Assessing the robustness of HOI using bootstrap


The bootstrap method involves repeatedly resampling the dataset with replacement to simulate multiple datasets. By analyzing these resampled datasets, one can gain insights into the variability of statistics, such as mean, variance, or in this case, the significance of multiplets. This technique is particularly useful when the underlying distribution is complex or unknown. In this project, the primary goal is to identify the multiplets that have a substantial impact on the dataset based on statistical significance. The bootstrap approach will provide a more robust way of identifying these multiplets compared to traditional methods. Additionally, confidence interval estimation will be integrated into the process, allowing for a better understanding of the range of possible values for the multiplet significance.

Published on July 01, 2023 by Dishie Vinchhi

bootsrap confidence intervals resampling

- Resampling the Input Data

To perform bootstrapping, we need to resample the input data. This involves randomly sampling data points from the original dataset with replacement. Each resampled dataset should have the same length as the original dataset and values can be repeated within.

- Selecting Significant Multiplets

Once we have resampled datasets, we can compute the desired metric, o-information on each resampled dataset. This step allows us to evaluate the metric’s value on different subsets of the original data.

- Compute Confidence Intervals

With the resampled metric values, we can estimate confidence intervals to quantify the uncertainty associated with the metric. One common approach is to calculate the percentiles of the resampled metric values. For example, computing the 5th and 95th percentiles will give a 90% confidence interval. These percentiles represent the lower and upper bounds of the confidence interval, respectively.

Code for bootci

Step-by-step explanation of the code

  1. Generating all possible combinations of given size of multiplets
for msize in range(minsize, maxsize + 1):
    # generate combinations
    n_features=x.shape[1]
    combs = combinations(n_features+1, msize)
  1. Resampling input x for each combination nboot times
    eg. x = [1,2,3]
    resampled_x = [1, 2 ,1] , [3, 3, 1] , etc
for i in range(n_boots):
      part = resample(x.T, n_samples=x.shape[2], random_state=0 + i).T ## reshaping of x : make correction (transpose)
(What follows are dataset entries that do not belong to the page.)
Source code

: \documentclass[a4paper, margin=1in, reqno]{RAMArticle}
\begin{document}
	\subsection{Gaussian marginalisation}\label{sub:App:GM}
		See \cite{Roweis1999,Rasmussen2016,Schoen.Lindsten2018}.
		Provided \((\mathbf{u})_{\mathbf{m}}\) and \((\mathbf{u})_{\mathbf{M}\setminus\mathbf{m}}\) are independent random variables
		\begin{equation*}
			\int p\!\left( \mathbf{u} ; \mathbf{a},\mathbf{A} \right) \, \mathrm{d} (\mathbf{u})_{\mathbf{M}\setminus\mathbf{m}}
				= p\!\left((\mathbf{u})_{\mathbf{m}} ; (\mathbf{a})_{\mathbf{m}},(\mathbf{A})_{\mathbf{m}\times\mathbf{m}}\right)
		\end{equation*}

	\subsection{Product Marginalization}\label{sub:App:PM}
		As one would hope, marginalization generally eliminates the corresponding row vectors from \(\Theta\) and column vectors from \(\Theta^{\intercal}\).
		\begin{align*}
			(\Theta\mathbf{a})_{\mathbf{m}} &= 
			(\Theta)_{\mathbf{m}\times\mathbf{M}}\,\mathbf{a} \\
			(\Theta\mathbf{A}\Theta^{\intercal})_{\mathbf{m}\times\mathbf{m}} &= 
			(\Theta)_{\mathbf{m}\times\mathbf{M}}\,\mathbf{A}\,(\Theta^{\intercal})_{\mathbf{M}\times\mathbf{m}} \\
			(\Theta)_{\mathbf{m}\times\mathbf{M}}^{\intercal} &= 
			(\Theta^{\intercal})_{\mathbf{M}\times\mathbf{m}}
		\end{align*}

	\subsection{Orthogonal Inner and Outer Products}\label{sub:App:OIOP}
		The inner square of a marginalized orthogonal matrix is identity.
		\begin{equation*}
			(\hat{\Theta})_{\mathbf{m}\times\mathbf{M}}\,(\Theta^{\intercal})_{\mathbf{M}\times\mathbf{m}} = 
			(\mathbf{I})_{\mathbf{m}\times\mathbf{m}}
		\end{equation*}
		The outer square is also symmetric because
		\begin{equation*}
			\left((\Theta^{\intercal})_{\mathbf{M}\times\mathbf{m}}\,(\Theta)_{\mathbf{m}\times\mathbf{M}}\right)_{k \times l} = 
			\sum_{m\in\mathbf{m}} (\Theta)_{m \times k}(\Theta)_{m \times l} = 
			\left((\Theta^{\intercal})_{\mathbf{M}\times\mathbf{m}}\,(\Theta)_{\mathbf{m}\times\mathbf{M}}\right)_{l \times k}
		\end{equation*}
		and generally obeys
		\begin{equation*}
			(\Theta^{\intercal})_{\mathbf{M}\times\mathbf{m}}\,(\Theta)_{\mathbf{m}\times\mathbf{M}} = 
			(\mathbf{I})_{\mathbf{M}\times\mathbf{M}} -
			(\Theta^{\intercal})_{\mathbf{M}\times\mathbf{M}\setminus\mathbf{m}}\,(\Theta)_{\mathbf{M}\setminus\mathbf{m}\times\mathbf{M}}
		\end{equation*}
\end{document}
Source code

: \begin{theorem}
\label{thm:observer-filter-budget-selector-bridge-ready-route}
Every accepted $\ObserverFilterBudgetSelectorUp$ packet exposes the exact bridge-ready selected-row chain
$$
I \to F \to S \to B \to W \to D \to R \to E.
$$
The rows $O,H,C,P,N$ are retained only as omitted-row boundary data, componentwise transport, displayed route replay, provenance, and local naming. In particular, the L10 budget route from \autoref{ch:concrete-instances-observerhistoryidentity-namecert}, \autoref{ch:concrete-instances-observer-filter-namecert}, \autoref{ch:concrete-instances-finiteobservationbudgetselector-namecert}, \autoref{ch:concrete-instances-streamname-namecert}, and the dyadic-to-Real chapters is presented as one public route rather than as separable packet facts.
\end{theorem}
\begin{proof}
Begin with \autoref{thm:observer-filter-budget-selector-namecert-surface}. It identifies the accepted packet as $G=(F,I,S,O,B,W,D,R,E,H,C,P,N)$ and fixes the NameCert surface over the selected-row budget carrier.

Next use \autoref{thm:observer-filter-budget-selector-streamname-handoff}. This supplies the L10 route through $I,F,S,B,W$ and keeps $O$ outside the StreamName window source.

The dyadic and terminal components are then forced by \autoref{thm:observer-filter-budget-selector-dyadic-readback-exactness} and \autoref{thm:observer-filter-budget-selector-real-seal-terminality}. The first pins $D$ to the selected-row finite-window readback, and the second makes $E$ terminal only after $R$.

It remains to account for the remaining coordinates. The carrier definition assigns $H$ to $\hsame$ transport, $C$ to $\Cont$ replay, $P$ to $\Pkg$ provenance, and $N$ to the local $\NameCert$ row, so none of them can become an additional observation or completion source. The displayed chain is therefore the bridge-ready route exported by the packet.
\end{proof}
  1. Calculate the oinfo using the resampled part for each combination and keep appending the value of oinfo to a list
      # copnorm and demean the resampled partition
      part = copnorm_nd(part.copy(), axis=0)
      part = part - part.mean(axis=0, keepdims=True)

      # make the data (n_variables, n_features, n_trials)
      part = jnp.asarray(part.transpose(2, 1, 0))

      # calcualte oinfo
      # print(part.shape)
      _, _oinfo = jax.lax.scan(oinfo_mmult,part, combs)
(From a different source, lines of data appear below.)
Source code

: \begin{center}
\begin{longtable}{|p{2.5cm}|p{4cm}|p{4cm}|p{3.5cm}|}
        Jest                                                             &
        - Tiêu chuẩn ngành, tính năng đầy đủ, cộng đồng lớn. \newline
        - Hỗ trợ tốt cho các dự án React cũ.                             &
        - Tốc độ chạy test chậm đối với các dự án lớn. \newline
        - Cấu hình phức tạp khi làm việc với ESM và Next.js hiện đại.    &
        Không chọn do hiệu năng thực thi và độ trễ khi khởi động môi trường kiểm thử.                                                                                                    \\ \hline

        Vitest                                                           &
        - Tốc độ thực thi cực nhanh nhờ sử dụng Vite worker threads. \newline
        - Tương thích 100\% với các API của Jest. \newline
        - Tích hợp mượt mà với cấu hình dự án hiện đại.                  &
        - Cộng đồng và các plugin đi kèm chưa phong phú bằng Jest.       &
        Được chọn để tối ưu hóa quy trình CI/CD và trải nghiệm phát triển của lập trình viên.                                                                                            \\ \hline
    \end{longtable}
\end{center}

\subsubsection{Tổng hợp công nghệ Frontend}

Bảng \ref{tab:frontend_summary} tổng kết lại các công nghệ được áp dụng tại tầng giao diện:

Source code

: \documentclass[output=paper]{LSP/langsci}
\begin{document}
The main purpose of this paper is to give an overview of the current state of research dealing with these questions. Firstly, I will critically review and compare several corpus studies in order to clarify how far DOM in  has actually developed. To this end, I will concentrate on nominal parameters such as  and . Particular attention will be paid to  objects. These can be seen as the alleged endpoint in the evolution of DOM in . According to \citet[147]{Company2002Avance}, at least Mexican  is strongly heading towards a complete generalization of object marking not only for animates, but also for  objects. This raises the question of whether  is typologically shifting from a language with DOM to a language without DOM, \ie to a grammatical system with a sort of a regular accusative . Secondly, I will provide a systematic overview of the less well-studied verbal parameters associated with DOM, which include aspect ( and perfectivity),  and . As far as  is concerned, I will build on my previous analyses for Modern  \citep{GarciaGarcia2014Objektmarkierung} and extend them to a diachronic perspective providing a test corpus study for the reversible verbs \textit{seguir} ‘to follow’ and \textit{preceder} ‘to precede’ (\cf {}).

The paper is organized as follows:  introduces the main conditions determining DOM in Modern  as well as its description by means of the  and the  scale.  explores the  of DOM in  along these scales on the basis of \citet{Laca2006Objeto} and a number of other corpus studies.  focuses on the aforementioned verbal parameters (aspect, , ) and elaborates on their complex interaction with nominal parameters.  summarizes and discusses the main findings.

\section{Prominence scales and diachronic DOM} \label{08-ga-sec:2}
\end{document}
      flattened_list = list(itertools.chain.from_iterable(np.asarray(_oinfo)))
      val.extend(flattened_list)
  1. Calculating the 5th and 95th percentile of the oinfo and plotting the results.
    ci = np.stack(val,axis=0)
    # oinfo values within [0.05, 0.95] of bounds
    p5 = np.nanpercentile(ci, 5, axis=0)
    p95 = np.nanpercentile(ci, 95, axis=0)
    filtered_data = [x for x in ci if p5 <= x <= p95]
    final.extend(filtered_data)
  # Plotting the histogram
  plt.hist(final, bins=20, color='C2', alpha=.2)
  plt.xlabel('oinfo')
  plt.ylabel('Frequency')
  plt.title('Histogram')

  # Marking the 25th and 75th percentile
  plt.axvline(np.nanpercentile(final, 25), color='k', lw=2, ls='--')
  plt.axvline(np.nanpercentile(final, 75), color='k', lw=2, ls='--')
  return p5, p95

Complete code as a function bootci

def bootci(x, n_boots):
  minsize = 3
  maxsize=5
  oinfo,ci=[],[]
  final = []
  val=[]
  for msize in range(minsize, maxsize + 1):
    n_features=x.shape[1]
    combs = combinations(n_features+1, msize)
    for i in range(n_boots):
      part = resample(x.T, n_samples=x.shape[2], random_state=0 + i).T ## reshaping of x : make correction (transpose)
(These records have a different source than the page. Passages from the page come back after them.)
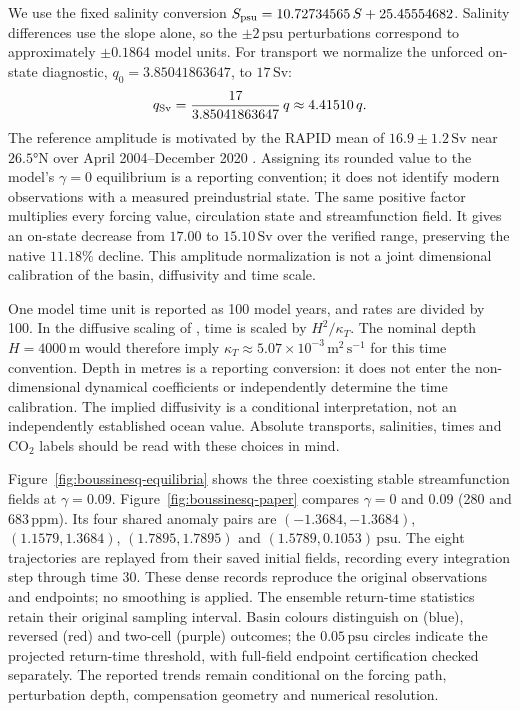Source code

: \documentclass[12pt, a4paper]{article}
\newcommand{\Sv}{\,\text{Sv}}    %
\newcommand{\psu}{\,\text{psu}}
\newcommand{\CO}{CO\ensuremath{_2}}
\begin{document}
We use the fixed salinity conversion $S_{\rm psu}=10.72734565\,S+25.45554682$. Salinity differences use the slope alone, so the $\pm2\psu{}$ perturbations correspond to approximately $\pm0.1864$ model units. For transport we normalize the unforced on-state diagnostic, $q_0=3.85041863647$, to $17\Sv{}$:
\begin{equation}
  q_{\rm Sv}=\frac{17}{3.85041863647}\,q\approx4.41510\,q.
\end{equation}
The reference amplitude is motivated by the RAPID mean of $16.9\pm1.2\Sv{}$ near $26.5°\text{N}$ over April 2004--December 2020 \citep{Johns2023AMOCHeatTransport}. Assigning its rounded value to the model's $\gamma=0$ equilibrium is a reporting convention; it does not identify modern observations with a measured preindustrial state. The same positive factor multiplies every forcing value, circulation state and streamfunction field. It gives an on-state decrease from $17.00$ to $15.10\Sv{}$ over the verified range, preserving the native $11.18\%$ decline. This amplitude normalization is not a joint dimensional calibration of the basin, diffusivity and time scale.

One model time unit is reported as 100 model years, and rates are divided by 100. In the diffusive scaling of \citet{Soons2025MostLikelyNoiseinduced}, time is scaled by $H^2/\kappa_T$. The nominal depth $H=4000\,\mathrm{m}$ would therefore imply $\kappa_T\approx5.07\times10^{-3}\,\mathrm{m}^2\,\mathrm{s}^{-1}$ for this time convention. Depth in metres is a reporting conversion: it does not enter the non-dimensional dynamical coefficients or independently determine the time calibration. The implied diffusivity is a conditional interpretation, not an independently established ocean value. Absolute transports, salinities, times and \CO{} labels should be read with these choices in mind.

Figure~\ref{fig:boussinesq-equilibria} shows the three coexisting stable streamfunction fields at $\gamma=0.09$. Figure~\ref{fig:boussinesq-paper} compares $\gamma=0$ and $0.09$ (280 and $683\,\text{ppm}$). Its four shared anomaly pairs are $(-1.3684,-1.3684)$, $(1.1579,1.3684)$, $(1.7895,1.7895)$ and $(1.5789,0.1053)\psu{}$. The eight trajectories are replayed from their saved initial fields, recording every integration step through time 30. These dense records reproduce the original observations and endpoints; no smoothing is applied. The ensemble return-time statistics retain their original sampling interval. Basin colours distinguish on (blue), reversed (red) and two-cell (purple) outcomes; the $0.05\psu{}$ circles indicate the projected return-time threshold, with full-field endpoint certification checked separately. The reported trends remain conditional on the forcing path, perturbation depth, compensation geometry and numerical resolution.
\end{document}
      part = copnorm_nd(part.copy(), axis=0)
      part = part - part.mean(axis=0, keepdims=True)

      part = jnp.asarray(part.transpose(2, 1, 0))

      _, _oinfo = jax.lax.scan(oinfo_mmult,part, combs)
      flattened_list = list(itertools.chain.from_iterable(np.asarray(_oinfo)))
      val.extend(flattened_list)

    ci = np.stack(val,axis=0)
    p5 = np.nanpercentile(ci, 5, axis=0)
    p95 = np.nanpercentile(ci, 95, axis=0)
    filtered_data = [x for x in ci if p5 <= x <= p95]
    final.extend(filtered_data)

  # Plotting the histogram
  plt.hist(final, bins=20, color='C2', alpha=.2)
  plt.xlabel('oinfo')
  plt.ylabel('Frequency')
  plt.title('Histogram')
  plt.axvline(np.nanpercentile(final, 25), color='k', lw=2, ls='--')
  plt.axvline(np.nanpercentile(final, 75), color='k', lw=2, ls='--')
  return p5, p95

Confidence Interval Plotted by the function

bootci

Here, the number of times a particular oinfo value occurs (frequency of oinfo) is plotted against the oinfo. The black dotted plots are the p5 (5th percentile) and p95 (95th percentile) of the values of oinfo. These give a 90% confidence interval of the oinfo range.